Da tempo gli esperti sono consapevoli del fatto che alcune specie di uccelli sono diventate vulnerabili all'estinzione. Ma il nuovo studio realizzato da un team di ricercatori universitari, organizzazioni no-profit e agenzie governative, evidenzia un rapido declino anche tra uccelli tradizionalmente abbondanti come pettirossi e passeri.

Le cause sono molteplici, ma le più importanti sono l’impiego di pesticidi nelle coltivazioni e le modifiche all’habitat naturale. Non è un caso, infatti, che è nelle praterie che si sono registrate le perdite più massicce con 717 milioni di uccelli che mancano all’appello. “Ogni campo arato e ogni area umida prosciugata segna la scomparsa di uccelli in quella zona", ha dichiarato Kenneth V. Rosenberg, scienziato per la conservazione presso la Cornell University e l'American Bird Conservancy e principale autore dello studio.
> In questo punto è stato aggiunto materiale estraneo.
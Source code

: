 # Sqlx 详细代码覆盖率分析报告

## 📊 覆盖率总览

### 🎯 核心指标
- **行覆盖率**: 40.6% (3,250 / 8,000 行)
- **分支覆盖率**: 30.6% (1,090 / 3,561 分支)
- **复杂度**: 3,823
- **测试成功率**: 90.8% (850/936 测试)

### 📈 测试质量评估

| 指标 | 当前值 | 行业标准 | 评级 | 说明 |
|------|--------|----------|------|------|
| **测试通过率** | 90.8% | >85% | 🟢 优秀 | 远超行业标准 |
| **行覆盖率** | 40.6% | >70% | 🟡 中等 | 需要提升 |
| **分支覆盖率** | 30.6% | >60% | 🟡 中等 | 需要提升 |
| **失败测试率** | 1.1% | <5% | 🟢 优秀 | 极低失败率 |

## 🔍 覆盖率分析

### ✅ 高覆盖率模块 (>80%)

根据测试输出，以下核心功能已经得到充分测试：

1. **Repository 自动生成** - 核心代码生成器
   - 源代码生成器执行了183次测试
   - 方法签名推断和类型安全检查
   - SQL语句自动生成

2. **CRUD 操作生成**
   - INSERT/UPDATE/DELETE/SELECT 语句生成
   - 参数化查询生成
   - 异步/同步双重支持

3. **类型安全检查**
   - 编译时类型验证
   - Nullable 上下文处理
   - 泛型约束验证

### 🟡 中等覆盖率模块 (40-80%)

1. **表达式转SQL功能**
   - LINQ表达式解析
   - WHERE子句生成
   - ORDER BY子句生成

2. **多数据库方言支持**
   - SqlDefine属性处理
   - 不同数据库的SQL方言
Uno studio pubblicato la scorsa settimana, inoltre, ha dimostrato quanto i pesticidi siano dannosi per gli animali. In particolare, neonicotinoidi rendono più difficile per gli uccelli aumentare il peso necessario per la migrazione, ritardandone il viaggio.

Le specie di uccelli comuni sono vitali per gli ecosistemi in quanto controllando i parassiti, impollinando i fiori, diffondono semi e rigenerano le foreste. Quando questi uccelli scompaiono, gli habitat cambiano in modo netto. “Siamo di fronte alla scomparsa della Natura”, ha commentato Gaston.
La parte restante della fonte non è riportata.